Parents d'adolescents décédés par suicide après les interactions AI Chatbot pour témoigner au Congrès

Parents d'adolescents décédés par suicide après les interactions AI Chatbot pour témoigner au Congrès

Les parents d'adolescents qui se sont tués après des interactions avec des chatbots de l'intelligence artificielle prévoient de témoigner du Congrès mardi sur les dangers de la technologie.

Matthew Raine, père d'Adam Raine, 16 ans, de Californie, et de Megan Garcia, mère de Sewell Setzer III, 14 ans, de Floride, devraient parler à une audience du Sénat sur les méfaits posés par les chatbots de l'IA.
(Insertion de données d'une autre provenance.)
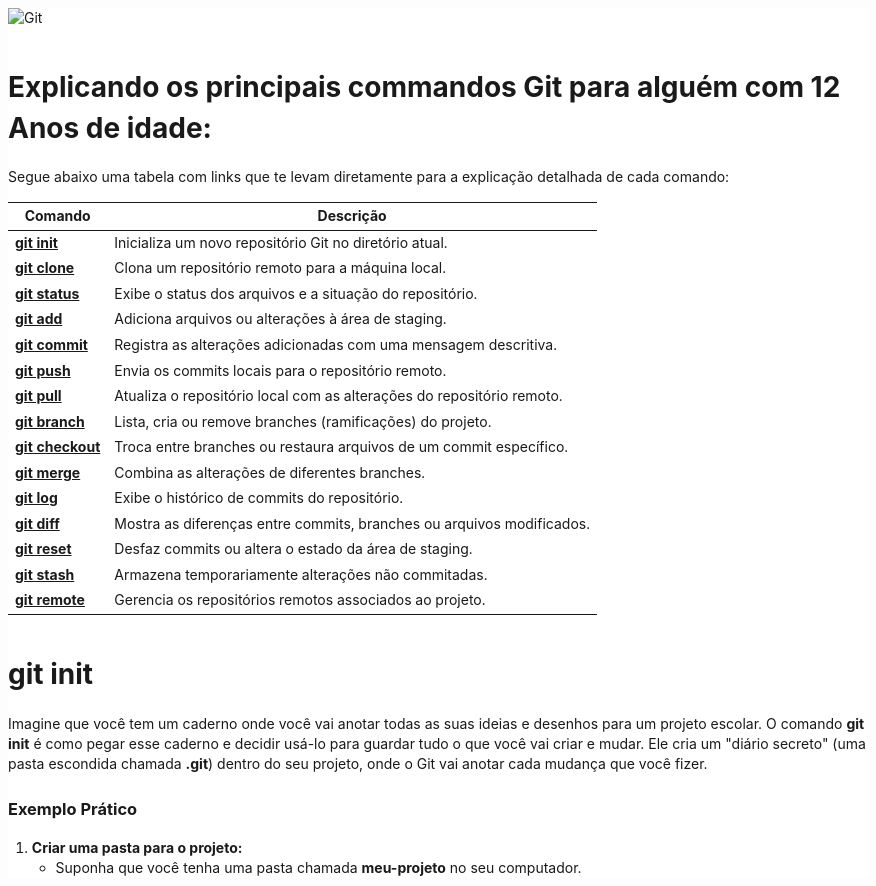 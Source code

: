 
![Git](https://github.com/mikeninerbravog/explain_github_easy/blob/master/4ae07f8507032ee82deb80a4328994f4.png)

# Explicando os principais commandos Git para alguém com 12 Anos de idade:

Segue abaixo uma tabela com links que te levam diretamente para a explicação detalhada de cada comando:

| **Comando**                         | **Descrição**                                                           |
|-------------------------------------|-------------------------------------------------------------------------|
| [**git init**](#git-init)           | Inicializa um novo repositório Git no diretório atual.                  |
| [**git clone**](#git-clone)         | Clona um repositório remoto para a máquina local.                       |
| [**git status**](#git-status)       | Exibe o status dos arquivos e a situação do repositório.                |
| [**git add**](#git-add)             | Adiciona arquivos ou alterações à área de staging.                      |
| [**git commit**](#git-commit)       | Registra as alterações adicionadas com uma mensagem descritiva.         |
| [**git push**](#git-push)           | Envia os commits locais para o repositório remoto.                      |
| [**git pull**](#git-pull)           | Atualiza o repositório local com as alterações do repositório remoto.   |
| [**git branch**](#git-branch)       | Lista, cria ou remove branches (ramificações) do projeto.               |
| [**git checkout**](#git-checkout)   | Troca entre branches ou restaura arquivos de um commit específico.      |
| [**git merge**](#git-merge)         | Combina as alterações de diferentes branches.                         |
| [**git log**](#git-log)             | Exibe o histórico de commits do repositório.                            |
| [**git diff**](#git-diff)           | Mostra as diferenças entre commits, branches ou arquivos modificados.    |
| [**git reset**](#git-reset)         | Desfaz commits ou altera o estado da área de staging.                   |
| [**git stash**](#git-stash)         | Armazena temporariamente alterações não commitadas.                   |
| [**git remote**](#git-remote)       | Gerencia os repositórios remotos associados ao projeto.                 |




# git init
Imagine que você tem um caderno onde você vai anotar todas as suas ideias e desenhos para um projeto escolar. O comando **git init** é como pegar esse caderno e decidir usá-lo para guardar tudo o que você vai criar e mudar. Ele cria um "diário secreto" (uma pasta escondida chamada **.git**) dentro do seu projeto, onde o Git vai anotar cada mudança que você fizer.

### Exemplo Prático

1. **Criar uma pasta para o projeto:**
   - Suponha que você tenha uma pasta chamada **meu-projeto** no seu computador.
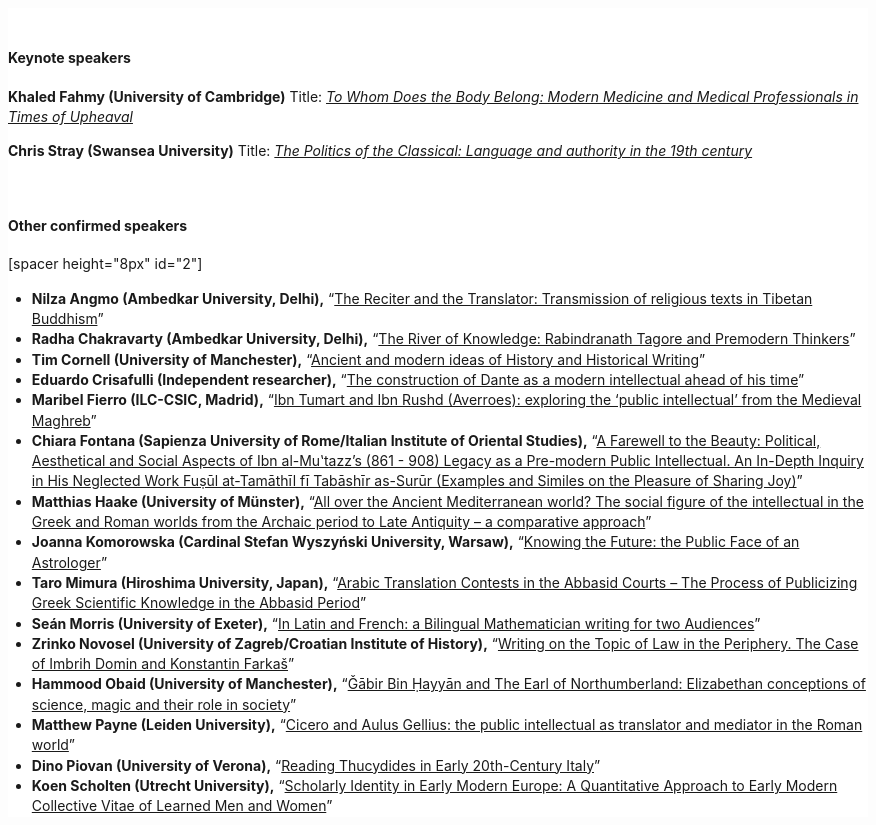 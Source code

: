 &nbsp;
<h4>Keynote speakers</h4>
<strong>Khaled Fahmy (University of Cambridge)</strong>
Title: <a href="http://genealogiesofknowledge.net/events/public-intellectual/plenary-speakers#fahmy"><em>To Whom Does the Body Belong: Modern Medicine and Medical Professionals in Times of Upheaval</em></a>

<strong>Chris Stray (Swansea University)</strong>
Title: <a href="http://genealogiesofknowledge.net/events/public-intellectual/plenary-speakers#stray"><em>The Politics of the Classical: Language and authority in the 19th century</em></a>

&nbsp;
<h4 id="confirmed-presentations">Other confirmed speakers</h4>
[spacer height="8px" id="2"]
<ul>
 	<li><strong>Nilza Angmo (Ambedkar University, Delhi),</strong> “<a href="http://genealogiesofknowledge.net/events/public-intellectual/abstracts/#angmo">The Reciter and the Translator: Transmission of religious texts in Tibetan Buddhism</a>”</li>
 	<li><strong>Radha Chakravarty&nbsp;(Ambedkar University, Delhi),</strong> “<a href="http://genealogiesofknowledge.net/events/public-intellectual/abstracts/#chakravarty">The River of Knowledge: Rabindranath Tagore and Premodern Thinkers</a>”</li>
 	<li><strong>Tim Cornell (University of Manchester),</strong> “<a href="http://genealogiesofknowledge.net/events/public-intellectual/abstracts/#cornell">Ancient and modern ideas of History and Historical Writing</a>”</li>
 	<li><strong>Eduardo Crisafulli (Independent researcher),</strong> “<a href="http://genealogiesofknowledge.net/events/public-intellectual/abstracts/#crisafulli">The construction of Dante as a modern intellectual ahead of his time</a>”</li>
 	<li><strong>Maribel Fierro (ILC-CSIC, Madrid),</strong> “<a href="http://genealogiesofknowledge.net/events/public-intellectual/abstracts/#fierro">Ibn Tumart and Ibn Rushd (Averroes): exploring the ‘public intellectual’ from the Medieval Maghreb</a>”</li>
 	<li><strong>Chiara Fontana (Sapienza University of Rome/Italian Institute of Oriental Studies),</strong> “<a href="http://genealogiesofknowledge.net/events/public-intellectual/abstracts/#fontana">A Farewell to the Beauty: Political, Aesthetical and Social Aspects of Ibn al-Muʽtazz’s (861 - 908) Legacy as a Pre-modern Public Intellectual. An In-Depth Inquiry in His Neglected Work Fuṣūl at-Tamāthīl fī Tabāshīr as-Surūr (Examples and Similes on the Pleasure of Sharing Joy)</a>”</li>
 	<li><strong>Matthias Haake (University of Münster),</strong> “<a href="http://genealogiesofknowledge.net/events/public-intellectual/abstracts/#haake">All over the Ancient Mediterranean world? The social figure of the intellectual in the Greek and Roman worlds from the Archaic period to Late Antiquity – a comparative approach</a>”</li>
 	<li><strong>Joanna Komorowska (Cardinal Stefan Wyszyński University, Warsaw),</strong> “<a href="http://genealogiesofknowledge.net/events/public-intellectual/abstracts/#komorowska">Knowing the Future: the Public Face of an Astrologer</a>”</li>
 	<li><strong>Taro Mimura (Hiroshima University, Japan),</strong> “<a href="http://genealogiesofknowledge.net/events/public-intellectual/abstracts/#mimura">Arabic Translation Contests in the Abbasid Courts – The Process of Publicizing Greek Scientific Knowledge in the Abbasid Period</a>”</li>
 	<li><strong>Seán Morris (University of Exeter),</strong> “<a href="http://genealogiesofknowledge.net/events/public-intellectual/abstracts/#morris">In Latin and French: a Bilingual Mathematician writing for two Audiences</a>”</li>
 	<li><strong>Zrinko Novosel (University of Zagreb/Croatian Institute of History),</strong> “<a href="http://genealogiesofknowledge.net/events/public-intellectual/abstracts/#novosel">Writing on the Topic of Law in the Periphery. The Case of Imbrih Domin and Konstantin Farkaš</a>”</li>
 	<li><strong>Hammood Obaid (University of Manchester),</strong> “<a href="http://genealogiesofknowledge.net/events/public-intellectual/abstracts/#obaid">Ǧābir Bin Ḥayyān and The Earl of Northumberland: Elizabethan conceptions of science, magic and their role in society</a>”</li>
 	<li><strong>Matthew Payne (Leiden University),</strong> “<a href="http://genealogiesofknowledge.net/events/public-intellectual/abstracts/#payne">Cicero and Aulus Gellius: the public intellectual as translator and mediator in the Roman world</a>”</li>
 	<li><strong>Dino Piovan (University of Verona),</strong> “<a href="http://genealogiesofknowledge.net/events/public-intellectual/abstracts/#piovan">Reading Thucydides in Early 20th-Century Italy</a>”</li>
 	<li><strong>Koen Scholten (Utrecht University),</strong> “<a href="http://genealogiesofknowledge.net/events/public-intellectual/abstracts/#scholten">Scholarly Identity in Early Modern Europe: A Quantitative Approach to Early Modern Collective Vitae of Learned Men and Women</a>”</li>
La famille de Raine a poursuivi Openai et son PDG Sam Altman le mois dernier, alléguant que Chatgpt a entraîné le garçon en prévoyant de se suicider en avril. Garcia a poursuivi une autre entreprise d'IA, Character Technologies, pour la mort injustifiée l'année dernière, faisant valoir qu'avant son suicide, Sewell s'était de plus en plus isolé de sa vie réelle alors qu'il se livrait à des conversations hautement sexualisées avec le chatbot.
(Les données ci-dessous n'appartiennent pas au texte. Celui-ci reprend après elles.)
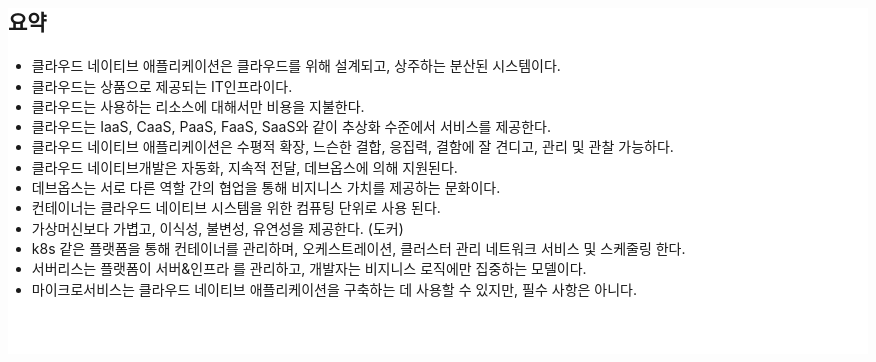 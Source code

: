 
## 요약
- 클라우드 네이티브 애플리케이션은 클라우드를 위해 설계되고, 상주하는 분산된 시스템이다.
- 클라우드는 상품으로 제공되는 IT인프라이다.
- 클라우드는 사용하는 리소스에 대해서만 비용을 지불한다.
- 클라우드는 IaaS, CaaS, PaaS, FaaS, SaaS와 같이 추상화 수준에서 서비스를 제공한다.
- 클라우드 네이티브 애플리케이션은 수평적 확장, 느슨한 결합, 응집력, 결함에 잘 견디고, 관리 및 관찰 가능하다.
- 클라우드 네이티브개발은 자동화, 지속적 전달, 데브옵스에 의해 지원된다.
- 데브옵스는 서로 다른 역할 간의 협업을 통해 비지니스 가치를 제공하는 문화이다.
- 컨테이너는 클라우드 네이티브 시스템을 위한 컴퓨팅 단위로 사용 된다.
- 가상머신보다 가볍고, 이식성, 불변성, 유연성을 제공한다. (도커)
- k8s 같은 플랫폼을 통해 컨테이너를 관리하며, 오케스트레이션, 클러스터 관리 네트워크 서비스 및 스케줄링 한다.
- 서버리스는 플랫폼이 서버&인프라 를 관리하고, 개발자는 비지니스 로직에만 집중하는 모델이다.
- 마이크로서비스는 클라우드 네이티브 애플리케이션을 구축하는 데 사용할 수 있지만, 필수 사항은 아니다.


</br>

</br>

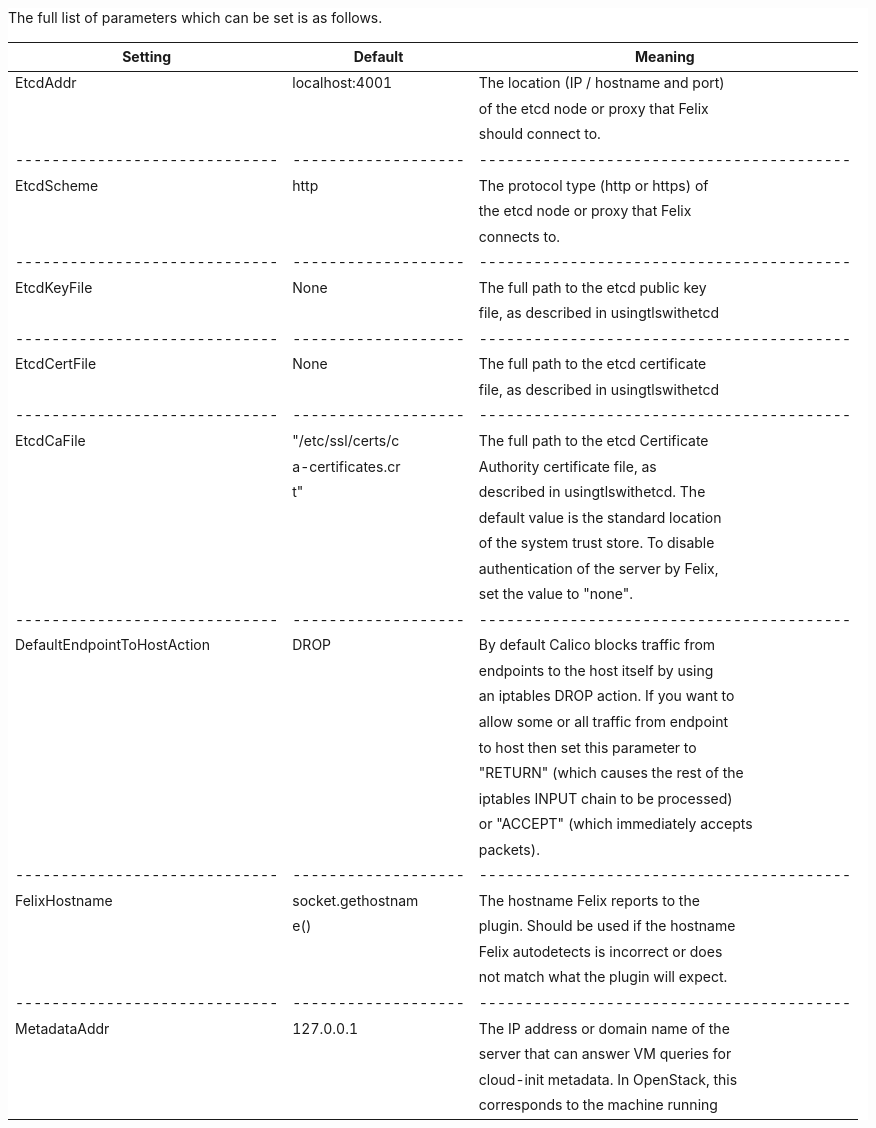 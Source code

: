 The full list of parameters which can be set is as follows.


| Setting                     | Default           | Meaning                                 |
|-----------------------------|-------------------|-----------------------------------------|
| EtcdAddr                    | localhost:4001    | The location (IP / hostname and port)   |
|                             |                   | of the etcd node or proxy that Felix    |
|                             |                   | should connect to.                      |
|-----------------------------|-------------------|-----------------------------------------|
| EtcdScheme                  | http              | The protocol type (http or https) of    |
|                             |                   | the etcd node or proxy that Felix       |
|                             |                   | connects to.                            |
|-----------------------------|-------------------|-----------------------------------------|
| EtcdKeyFile                 | None              | The full path to the etcd public key    |
|                             |                   | file, as described in usingtlswithetcd  |
|-----------------------------|-------------------|-----------------------------------------|
| EtcdCertFile                | None              | The full path to the etcd certificate   |
|                             |                   | file, as described in usingtlswithetcd  |
|-----------------------------|-------------------|-----------------------------------------|
| EtcdCaFile                  | "/etc/ssl/certs/c | The full path to the etcd Certificate   |
|                             | a-certificates.cr | Authority certificate file, as          |
|                             | t"                | described in usingtlswithetcd. The      |
|                             |                   | default value is the standard location  |
|                             |                   | of the system trust store. To disable   |
|                             |                   | authentication of the server by Felix,  |
|                             |                   | set the value to "none".                |
|-----------------------------|-------------------|-----------------------------------------|
| DefaultEndpointToHostAction | DROP              | By default Calico blocks traffic from   |
|                             |                   | endpoints to the host itself by using   |
|                             |                   | an iptables DROP action. If you want to |
|                             |                   | allow some or all traffic from endpoint |
|                             |                   | to host then set this parameter to      |
|                             |                   | "RETURN" (which causes the rest of the  |
|                             |                   | iptables INPUT chain to be processed)   |
|                             |                   | or "ACCEPT" (which immediately accepts  |
|                             |                   | packets).                               |
|-----------------------------|-------------------|-----------------------------------------|
| FelixHostname               | socket.gethostnam | The hostname Felix reports to the       |
|                             | e()               | plugin. Should be used if the hostname  |
|                             |                   | Felix autodetects is incorrect or does  |
|                             |                   | not match what the plugin will expect.  |
|-----------------------------|-------------------|-----------------------------------------|
| MetadataAddr                | 127.0.0.1         | The IP address or domain name of the    |
|                             |                   | server that can answer VM queries for   |
|                             |                   | cloud-init metadata. In OpenStack, this |
|                             |                   | corresponds to the machine running      |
Quelques heures avant l'audience du Sénat, Openai s'est engagé à déployer de nouvelles garanties pour les adolescents, y compris les efforts pour détecter si les utilisateurs de Chatgpt ont moins de 18 ans et les contrôles qui permettent aux parents de fixer des « heures de panne » lorsqu'un adolescent ne peut pas utiliser Chatgpt. Les groupes de défense des enfants ont critiqué l'annonce comme pas suffisant.
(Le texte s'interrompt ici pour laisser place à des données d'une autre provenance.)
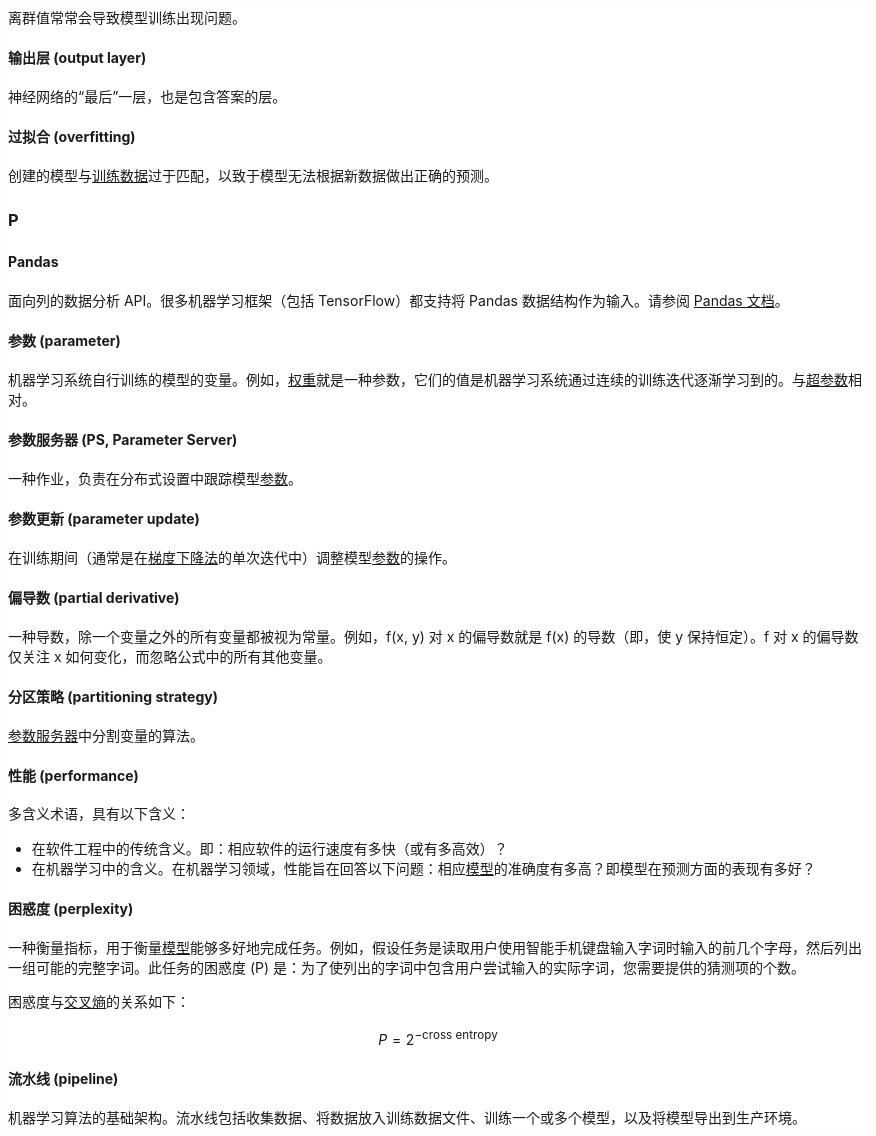 离群值常常会导致模型训练出现问题。

#### 输出层 (output layer)

神经网络的“最后”一层，也是包含答案的层。

#### 过拟合 (overfitting)

创建的模型与[训练数据]()过于匹配，以致于模型无法根据新数据做出正确的预测。

### P

#### Pandas

面向列的数据分析 API。很多机器学习框架（包括 TensorFlow）都支持将 Pandas 数据结构作为输入。请参阅 [Pandas 文档](http://pandas.pydata.org/)。

#### 参数 (parameter)

机器学习系统自行训练的模型的变量。例如，[权重]()就是一种参数，它们的值是机器学习系统通过连续的训练迭代逐渐学习到的。与[超参数]()相对。

#### 参数服务器 (PS, Parameter Server)

一种作业，负责在分布式设置中跟踪模型[参数]()。

#### 参数更新 (parameter update)

在训练期间（通常是在[梯度下降法]()的单次迭代中）调整模型[参数]()的操作。

#### 偏导数 (partial derivative)

一种导数，除一个变量之外的所有变量都被视为常量。例如，f(x, y) 对 x 的偏导数就是 f(x) 的导数（即，使 y 保持恒定）。f 对 x 的偏导数仅关注 x 如何变化，而忽略公式中的所有其他变量。

#### 分区策略 (partitioning strategy)

[参数服务器]()中分割变量的算法。

#### 性能 (performance)

多含义术语，具有以下含义：

* 在软件工程中的传统含义。即：相应软件的运行速度有多快（或有多高效）？
* 在机器学习中的含义。在机器学习领域，性能旨在回答以下问题：相应[模型]()的准确度有多高？即模型在预测方面的表现有多好？

#### 困惑度 (perplexity)

一种衡量指标，用于衡量[模型]()能够多好地完成任务。例如，假设任务是读取用户使用智能手机键盘输入字词时输入的前几个字母，然后列出一组可能的完整字词。此任务的困惑度 (P) 是：为了使列出的字词中包含用户尝试输入的实际字词，您需要提供的猜测项的个数。

困惑度与[交叉熵]()的关系如下：

$$P= 2^{-\text{cross entropy}}$$

#### 流水线 (pipeline)

机器学习算法的基础架构。流水线包括收集数据、将数据放入训练数据文件、训练一个或多个模型，以及将模型导出到生产环境。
« Il s'agit d'une tactique assez courante – c'est une tactique que Meta utilise tout le temps – ce qui consiste à faire une grande annonce éclaboussante à la veille d'une audience qui promet de nuire à l'entreprise », a déclaré Josh Golin, directeur exécutif de Fairplay, un groupe défendant la sécurité en ligne des enfants.

« Ce qu'ils devraient faire, c'est ne pas cibler Chatgpt aux mineurs jusqu'à ce qu'ils puissent prouver que c'est sûr pour eux », a déclaré Golin. « Nous ne devrions pas permettre aux entreprises, simplement parce qu'elles ont d'énormes ressources, pour effectuer des expériences incontrôlées sur les enfants lorsque les implications pour leur développement peuvent être si vastes et de grande envergure. »

La Federal Trade Commission a déclaré la semaine dernière qu'elle avait lancé une enquête sur plusieurs entreprises sur les préjudices potentiels aux enfants et aux adolescents qui utilisent leurs chatbots d'IA comme compagnons.

L'agence a envoyé des lettres au caractère, Meta et Openai, ainsi qu'à Google, Snap et Xai.